Australian PM set for election showdown with rival

Four-term Australian Prime Minister John Howard will square off against his most popular challenger ever at elections tomorrow.

Four-term Australian Prime Minister John Howard will square off against his most popular challenger ever at elections tomorrow.

The outcome is set to be decided in a few key districts despite signs of a national swing towards the opposition.

If Labour Party leader Kevin Rudd defeats Howard, it will bring a humiliating end to the career of Australia’s second-longest-serving prime minister and usher in big changes in the country’s approach to global warming and its troop deployment in Iraq.

Rudd has held a commanding lead over Howard for almost a year in trusted opinion polls, and the numbers have barely budged during six weeks of sometimes frantic campaigning that formally ends today.

Making things worse for Howard have been a series of missteps that have cemented Labour as the favourite.

Polls indicate a strong national swing toward Labour, but the result will come down to a handful of districts where the race is tightest.

Labour must win 16 more seats in the 150-member lower house of Parliament than it did at the last election in 2004 to gain a majority and form government.

Today, both leaders said they expect the result to be close.

Economics has been a central theme of the campaign, with candidates debating who can best manage an unprecedented boom being fuelled by China and India’s hunger for the coal and other minerals dug from of the Outback without pushing up inflation and mortgage interest rates.

Australia’s foreign policy is unlikely to change much whoever wins.

But a strong underlying factor is the prospect of a generational change.

“This country is crying out for new leadership,” said Rudd, a 50-year-old former diplomat who speaks fluent Mandarin and has promised an “education revolution” and high-speed internet connections for all Australians.

Howard, 68, has staked his future on the past, by claiming credit for 17 unbroken years of economic growth and warning that Rudd’s team cannot be trusted to maintain prosperous times.

“If you believe that Australia is heading in the right direction, don’t put that at risk by changing the government,” the conservative Howard said in an appeal to voters.

More than 13.5 million of Australia’s roughly 21 million population are required to cast ballots tomorrow, with the results likely to be known late that day or early on Sunday.

Climate change – an issue sharpened in voters’ minds by water shortages as a result of Australia’s worst-ever drought – is at the forefront of an Australian election for the first time.

Rudd says his first priority if he wins power will be to ratify the Kyoto Protocol, and has nominated a loose goal of reducing Australia’s greenhouse gas emissions by 60 percent by 2050.

Howard, who is perceived to have embraced the issue only reluctantly, has refused to join any global warming pact that does not include China and India, and promises to set emission targets only after the election.

On Iraq, Rudd condemns Howard’s decision to send troops to join the US-led invasion in 2003 and says he will withdraw Australia’s 550 combat troops from the conflict, leaving twice that number in mostly security roles.

Howard says all the troops will stay as long as needed.

Labour reforms that many people think favour employers featured heavily in the campaign, but most analysts agree it was mostly turgid and without fire, with the rivals matching each other’s promises when deemed to have voter appeal.

Howard was stung by the independent central bank’s decision to raise interest rates during the campaign to fight inflation – Howard had promised to keep mortgage rates low.

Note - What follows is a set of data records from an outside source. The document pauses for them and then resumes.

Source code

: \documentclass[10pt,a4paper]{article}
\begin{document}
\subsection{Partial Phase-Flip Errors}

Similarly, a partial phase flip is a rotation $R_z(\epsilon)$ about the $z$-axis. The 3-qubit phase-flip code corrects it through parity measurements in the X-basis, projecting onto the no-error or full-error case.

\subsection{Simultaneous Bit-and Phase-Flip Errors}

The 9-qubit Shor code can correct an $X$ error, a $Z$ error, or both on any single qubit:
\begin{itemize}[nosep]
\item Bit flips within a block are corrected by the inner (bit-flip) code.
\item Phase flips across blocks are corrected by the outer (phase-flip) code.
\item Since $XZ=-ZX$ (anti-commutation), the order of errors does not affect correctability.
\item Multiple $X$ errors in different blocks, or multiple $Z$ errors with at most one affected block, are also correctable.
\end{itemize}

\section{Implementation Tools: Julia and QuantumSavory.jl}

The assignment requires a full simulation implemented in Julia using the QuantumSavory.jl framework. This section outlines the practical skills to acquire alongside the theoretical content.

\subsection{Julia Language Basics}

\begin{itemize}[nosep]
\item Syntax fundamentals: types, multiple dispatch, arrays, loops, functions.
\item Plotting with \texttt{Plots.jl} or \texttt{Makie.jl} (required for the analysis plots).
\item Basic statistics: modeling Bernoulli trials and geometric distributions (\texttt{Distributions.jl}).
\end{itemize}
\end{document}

He was also embarrassed when campaigners for his Liberal party were caught distributing bogus pamphlets claiming Labour sympathised with terrorists.

Rudd’s campaign was not without hiccups, however.

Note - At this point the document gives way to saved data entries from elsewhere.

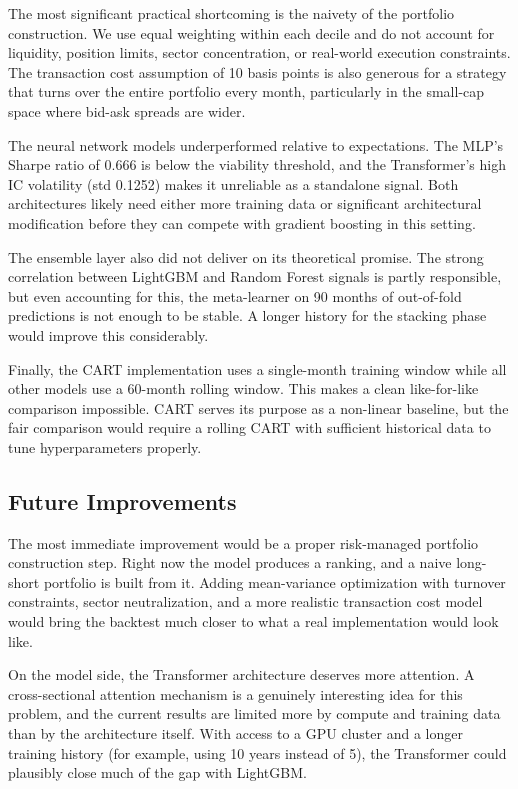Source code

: \documentclass[11pt]{article}
\begin{document}
The most significant practical shortcoming is the naivety of the portfolio construction. We use equal weighting within each decile and do not account for liquidity, position limits, sector concentration, or real-world execution constraints. The transaction cost assumption of 10 basis points is also generous for a strategy that turns over the entire portfolio every month, particularly in the small-cap space where bid-ask spreads are wider.

The neural network models underperformed relative to expectations. The MLP's Sharpe ratio of 0.666 is below the viability threshold, and the Transformer's high IC volatility (std 0.1252) makes it unreliable as a standalone signal. Both architectures likely need either more training data or significant architectural modification before they can compete with gradient boosting in this setting.

The ensemble layer also did not deliver on its theoretical promise. The strong correlation between LightGBM and Random Forest signals is partly responsible, but even accounting for this, the meta-learner on 90 months of out-of-fold predictions is not enough to be stable. A longer history for the stacking phase would improve this considerably.

Finally, the CART implementation uses a single-month training window while all other models use a 60-month rolling window. This makes a clean like-for-like comparison impossible. CART serves its purpose as a non-linear baseline, but the fair comparison would require a rolling CART with sufficient historical data to tune hyperparameters properly.

\subsection{Future Improvements}

The most immediate improvement would be a proper risk-managed portfolio construction step. Right now the model produces a ranking, and a naive long-short portfolio is built from it. Adding mean-variance optimization with turnover constraints, sector neutralization, and a more realistic transaction cost model would bring the backtest much closer to what a real implementation would look like.

On the model side, the Transformer architecture deserves more attention. A cross-sectional attention mechanism is a genuinely interesting idea for this problem, and the current results are limited more by compute and training data than by the architecture itself. With access to a GPU cluster and a longer training history (for example, using 10 years instead of 5), the Transformer could plausibly close much of the gap with LightGBM.
\end{document}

An old video of Rudd rummaging around in his ear with a finger, then absent-mindedly sticking the finger in his mouth surfaced on YouTube and was a huge hit, even making it on to the US TV programme Tonight Show with Jay Leno.

Whatever the outcome, tomorrow’s election will herald the end of the Howard era.

He has announced that he will retire before the next election if he wins, and hand power to his deputy and Treasurer Peter Costello.

Howard first came to power in 1996 and his three subsequent election victories have made him one of Australia’s most successful leaders.